With these two left we can better pick the better home run hitter. As for their career totals, I think we can ignore these, since they are reasonably close to one another in value. We then move onto our AB per HR variable, and in this department Babe Ruth has a slight edge out from Barry Bonds. We now move onto the SO per HR variable, and again the values for both of them are too close to compare, so we’ll count them as equal. Next we have the consecutive variables. For the 20 variable they are very close to each other, so once again we cannot really call anyone a winner in this department. The 30 variable is where this gets interesting. There is a huge gap in between these two, a point goes towards Barry Bonds for this one. But, next we have something very odd. The 40 variable now goes towards Babe Ruth, a point goes to him. Now for the 50 variable, Babe Ruth, very slightly, beats Barry Bond in this aspect. And finally, for the 60 variable, we have a tie.
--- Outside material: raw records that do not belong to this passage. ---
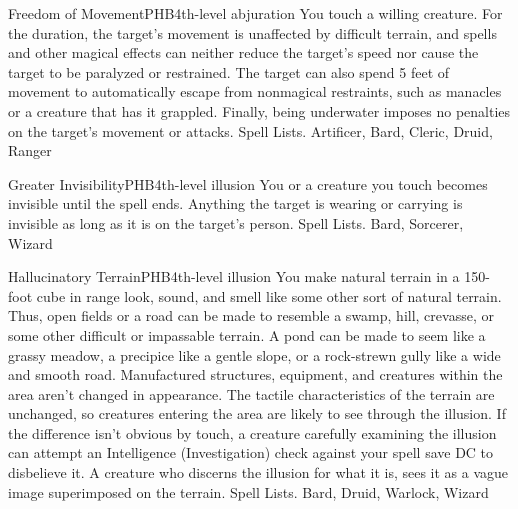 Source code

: \begin{spell}{Freedom of Movement}{PHB}{4th-level abjuration}
{
}
You touch a willing creature. For the duration, the target’s movement is unaffected by difficult terrain, and spells and other magical effects can neither reduce the target’s speed nor cause the target to be paralyzed or restrained.
The target can also spend 5 feet of movement to automatically escape from nonmagical restraints, such as manacles or a creature that has it grappled. Finally, being underwater imposes no penalties on the target’s movement or attacks.
Spell Lists. Artificer, Bard, Cleric, Druid, Ranger
\end{spell}

\begin{spell}{Greater Invisibility}{PHB}{4th-level illusion}
{
}
You or a creature you touch becomes invisible until the spell ends. Anything the target is wearing or carrying is invisible as long as it is on the target’s person.
Spell Lists. Bard, Sorcerer, Wizard
\end{spell}

\begin{spell}{Hallucinatory Terrain}{PHB}{4th-level illusion}
{
}
You make natural terrain in a 150-foot cube in range look, sound, and smell like some other sort of natural terrain. Thus, open fields or a road can be made to resemble a swamp, hill, crevasse, or some other difficult or impassable terrain. A pond can be made to seem like a grassy meadow, a precipice like a gentle slope, or a rock-strewn gully like a wide and smooth road. Manufactured structures, equipment, and creatures within the area aren’t changed in appearance.
The tactile characteristics of the terrain are unchanged, so creatures entering the area are likely to see through the illusion. If the difference isn’t obvious by touch, a creature carefully examining the illusion can attempt an Intelligence (Investigation) check against your spell save DC to disbelieve it. A creature who discerns the illusion for what it is, sees it as a vague image superimposed on the terrain.
Spell Lists. Bard, Druid, Warlock, Wizard
\end{spell}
Now, what can we say from here on out? That really depends on who you ask. But, for me personally, I would have to pick Babe Ruth. His AB per HR is just slightly smaller than Barry Bond. And with the consecutive variables, there is a clear trend you can see with Babe Ruth’s while Barry Bond has an odd sort of trend.

Summary

We went over a lot in the Batting data set. We got to finally answer our question of, who is the best home run hitter of all time? We were able to answer this question by looking at the top home run hitters for seasons and for overall careers. We then merge this list together to see our top contenders. Then, we needed their total career at bats and strikeouts to compute the ratios of bat pats per home run and strike outs per home run. The lower these were the better it meant for our players. Then, the final computation we had to make was the consecutive season of home runs hit. Which was possible with our function we had made. With the given information laid out, others can come up with their own conclusions and what matters to them when answering our question. But, in my humble opinion, I would qualify Babe Ruth as the best home run hitter of all time.